Entre todos los dioses y diosas que observa­ban los asuntos de los hombres, Marte sentía particular interés por el destino de Alba Longa. La crueldad y la codicia del joven rey lo enfu­recieron, y decidió que ya era hora de inter­venir.

Su primer acto fue anunciar a Rea, en un sueño, sus proyectos. El sueño fue sumamente vívido y extrañamente obsesivo. En él se vio Rea con la frente ceñida por una corona de ho­jas. Mientras ella miraba, de la corona brotaron dos árboles que súbitamente crecieron eleván­dose en el cielo.
Cuando despertó, recordaba con toda claridad lo soñado, que no se borró de su mente a lo largo del día. La noche si­guiente volvió a tener el mismo sueño, todavía más vívido. Siete veces fue visitada por el mis­mo sueño, y por fin comprendió lo que signifi­caba.

-Esto tiene que ser un signo de alguno de los dioses -se dijo-. Estoy segura de que algo muy especial e insólito está a punto de ocurrirme.
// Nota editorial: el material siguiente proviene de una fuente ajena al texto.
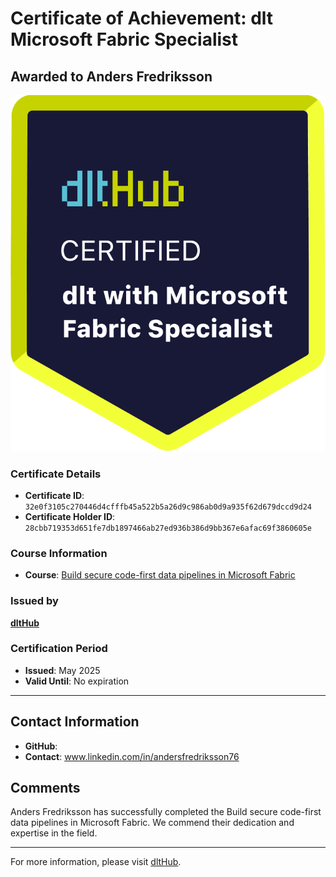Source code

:
# Certificate of Achievement: dlt Microsoft Fabric Specialist

## Awarded to **Anders Fredriksson**

![Course Image](../badges/dlt_microsoft_fabric_specialist_badge.png)

### Certificate Details
- **Certificate ID**: `32e0f3105c270446d4cfffb45a522b5a26d9c986ab0d9a935f62d679dccd9d24`
- **Certificate Holder ID**: `28cbb719353d651fe7db1897466ab27ed936b386d9bb367e6afac69f3860605e`

### Course Information
- **Course**: [Build secure code-first data pipelines in Microsoft Fabric](https://www.youtube.com/live/wca8DnKucBM)

### Issued by
[**dltHub**](https://dlthub.com/) 

### Certification Period
- **Issued**: May 2025
- **Valid Until**: No expiration

---

## Contact Information
- **GitHub**: 
- **Contact**: www.linkedin.com/in/andersfredriksson76

## Comments
Anders Fredriksson has successfully completed the Build secure code-first data pipelines in Microsoft Fabric. We commend their dedication and expertise in the field.

---

For more information, please visit [dltHub](https://dlthub.com/).
    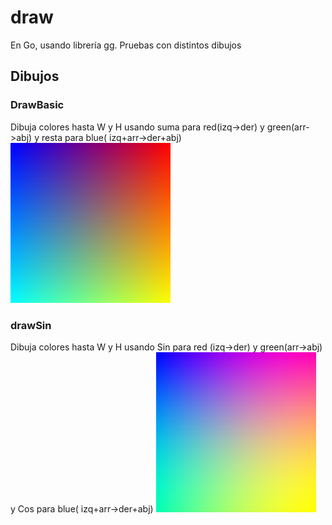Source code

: # draw
En Go, usando librería gg. Pruebas con distintos dibujos 

## Dibujos
### DrawBasic
Dibuja colores hasta W y H usando suma para red(izq->der) y green(arr->abj) y resta para blue(
izq+arr->der+abj)
<img height="256" src="out/basic.png" width="256"/>

### drawSin
Dibuja colores hasta W y H usando Sin para red (izq->der) y green(arr->abj) y Cos para blue(
izq+arr->der+abj)
<img height="256" src="out/sin.png" width="256"/>
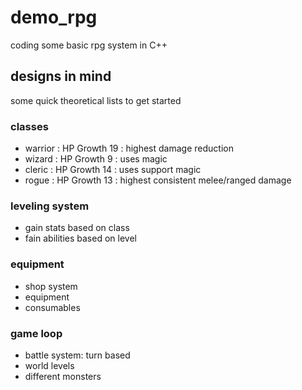 # demo_rpg

coding some basic rpg system in C++

## designs in mind

some quick theoretical lists to get started

### classes

- warrior : HP Growth 19 : highest damage reduction
- wizard : HP Growth 9 : uses magic
- cleric : HP Growth 14 : uses support magic
- rogue : HP Growth 13 : highest consistent melee/ranged damage

### leveling system

- gain stats based on class
- fain abilities based on level

### equipment

- shop system
- equipment
- consumables

### game loop

- battle system: turn based
- world levels
- different monsters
Y así fue. Porque, algún tiempo después, Rea dio a luz dos gemelos. ¡Eran los dos árbo­les del sueño! No había manera de ocultar a sus compañeras el nacimiento de las criaturas, y Rea sabía que sería castigada. La sagrada ley había sido quebrantada, y el castigo era la muerte. Sin embargo, oró con la esperanza de salvar a sus dos bellos hijos. Se confesó con la suma sacerdotisa, y dijo a ésta lo que firme­mente creía: que el divino Marte era el padre de los niños.

El alboroto que siguió fue enorme. Rea fue inmediatamente llevada ante el rey. Amulio se quedó atónito, y montó en cólera al oír la noti­cia.

-¡Marte! -exclamó, lleno de ira-. ¿Así es como los dioses recompensan mi bondad? Mi familia y mi reino han sido deshonrados. Lle­vaos a Rea y ahogadla en el Tíber, y arrojad a sus miserables hijos al río detrás de ella.

Los verdugos se dieron prisa en obedecer las órdenes del rey. Rea Silvia fue arrojada al río, y desapareció en la corriente. Según la leyenda, no se ahogó sin embargo; la rescató el dios Tiberino, quien la hizo su inmortal esposa. A los gemelos los arrancaron de los brazos de su madre; luego los metieron juntos en un ca­nasto, y éste, con su lloriqueante contenido,fue lanzado a las oscuras y arremolinadas aguas del río.

En aquel momento, el Tiber estaba en el punto máximo de la crecida, y había inundado los bajíos. Los críos yacían indefensos dentro del canasto, barrido y golpeado por las fuertes corrientes del río hinchado. Poco faltó para que se hundiera en más de una ocasión, pero al fin llegó a un lugar de aguas someras y tran­quilas donde se detuvo, frenado por las expues­tas raíces de una higuera, y allí se quedó hasta que se retiraron las aguas.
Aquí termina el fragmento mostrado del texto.